Il avait envie de se jeter à ses genoux. Un craquement se fit dans le couloir, il n’osa.

Il était empêché, d’ailleurs, par une sorte de crainte religieuse. Cette robe, se confondant avec les ténèbres, lui paraissait démesurée, infinie, insoulevable ; et précisément à cause de cela son désir redoublait. Mais, la peur de faire trop et de ne pas faire assez lui ôtait tout discernement.

— « Si je lui déplais », pensait-il, « qu’elle me chasse ! Si elle veut de moi, qu’elle m’encourage ! »

Il dit en soupirant :

— « Donc, vous n’admettez pas qu’on puisse aimer… une femme ? »

Mme Arnoux répliqua :

— « Quant elle est à marier, on l’épouse ; lorsqu’elle appartient à un autre, on s’éloigne. »
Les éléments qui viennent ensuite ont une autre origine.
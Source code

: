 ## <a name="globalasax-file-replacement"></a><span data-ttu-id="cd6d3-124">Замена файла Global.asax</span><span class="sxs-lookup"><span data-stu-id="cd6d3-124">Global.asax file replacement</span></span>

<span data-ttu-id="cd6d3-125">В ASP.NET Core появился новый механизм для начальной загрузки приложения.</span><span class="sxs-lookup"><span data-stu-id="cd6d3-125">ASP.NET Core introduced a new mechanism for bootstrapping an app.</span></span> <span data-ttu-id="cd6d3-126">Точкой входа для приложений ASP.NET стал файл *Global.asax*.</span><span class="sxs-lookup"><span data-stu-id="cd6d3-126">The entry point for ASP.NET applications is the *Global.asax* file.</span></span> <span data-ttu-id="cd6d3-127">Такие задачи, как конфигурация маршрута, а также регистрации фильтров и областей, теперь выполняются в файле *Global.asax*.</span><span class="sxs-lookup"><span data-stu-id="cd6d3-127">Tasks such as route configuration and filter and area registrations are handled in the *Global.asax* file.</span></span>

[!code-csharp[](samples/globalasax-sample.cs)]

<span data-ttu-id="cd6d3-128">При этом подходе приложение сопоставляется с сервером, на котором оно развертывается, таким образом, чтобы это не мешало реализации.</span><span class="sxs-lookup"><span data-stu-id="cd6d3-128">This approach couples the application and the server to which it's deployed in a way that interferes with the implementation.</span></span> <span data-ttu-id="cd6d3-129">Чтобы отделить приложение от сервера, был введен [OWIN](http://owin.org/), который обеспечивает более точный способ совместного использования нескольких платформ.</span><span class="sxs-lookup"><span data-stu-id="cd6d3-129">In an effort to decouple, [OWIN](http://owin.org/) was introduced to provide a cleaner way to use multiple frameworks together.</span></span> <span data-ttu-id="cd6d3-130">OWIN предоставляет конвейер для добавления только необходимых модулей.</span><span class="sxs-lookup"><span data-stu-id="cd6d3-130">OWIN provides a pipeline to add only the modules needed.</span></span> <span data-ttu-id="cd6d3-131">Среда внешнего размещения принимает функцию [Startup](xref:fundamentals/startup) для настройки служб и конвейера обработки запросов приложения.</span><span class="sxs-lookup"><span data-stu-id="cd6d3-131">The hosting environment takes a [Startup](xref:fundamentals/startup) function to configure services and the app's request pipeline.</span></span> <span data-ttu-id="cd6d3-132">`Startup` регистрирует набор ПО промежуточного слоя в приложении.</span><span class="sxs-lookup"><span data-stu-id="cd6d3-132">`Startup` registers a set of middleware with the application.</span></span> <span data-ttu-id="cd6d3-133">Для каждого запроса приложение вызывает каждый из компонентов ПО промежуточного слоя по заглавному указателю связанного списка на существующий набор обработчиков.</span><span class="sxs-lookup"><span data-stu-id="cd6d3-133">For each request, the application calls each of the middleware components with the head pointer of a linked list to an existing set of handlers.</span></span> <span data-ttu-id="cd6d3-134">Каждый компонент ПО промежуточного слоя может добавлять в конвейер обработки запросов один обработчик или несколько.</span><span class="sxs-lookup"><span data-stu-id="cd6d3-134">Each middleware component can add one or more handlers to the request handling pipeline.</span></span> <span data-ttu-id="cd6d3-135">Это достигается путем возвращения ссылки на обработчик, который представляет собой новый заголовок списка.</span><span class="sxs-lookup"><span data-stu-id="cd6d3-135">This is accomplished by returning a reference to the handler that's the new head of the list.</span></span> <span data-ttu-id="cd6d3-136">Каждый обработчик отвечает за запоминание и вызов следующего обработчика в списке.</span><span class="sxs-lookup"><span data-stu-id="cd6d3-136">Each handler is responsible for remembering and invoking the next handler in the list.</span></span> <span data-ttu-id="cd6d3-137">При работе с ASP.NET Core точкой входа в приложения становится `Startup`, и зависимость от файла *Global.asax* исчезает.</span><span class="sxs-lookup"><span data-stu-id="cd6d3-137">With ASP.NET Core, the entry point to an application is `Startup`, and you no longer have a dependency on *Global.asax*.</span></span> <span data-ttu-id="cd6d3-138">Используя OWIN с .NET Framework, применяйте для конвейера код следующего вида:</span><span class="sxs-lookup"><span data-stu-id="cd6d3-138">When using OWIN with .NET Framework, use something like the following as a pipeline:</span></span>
— « Ainsi le bonheur est impossible ? »

— « Non ! Mais on ne le trouve jamais dans le mensonge, les inquiétudes et le remords. »

— « Qu’importe ! s’il est payé par des joies sublimes. »

— « L’expérience est trop coûteuse. ! »

Il voulut l’attaquer par l’ironie.

— « La vertu ne serait donc que de la lâcheté ? »

— « Dites de la clairvoyance, plutôt. Pour celles même qui oublieraient le devoir ou la religion, le simple bon sens peut suffire. L’égoïsme fait une base Solide à la sagesse. »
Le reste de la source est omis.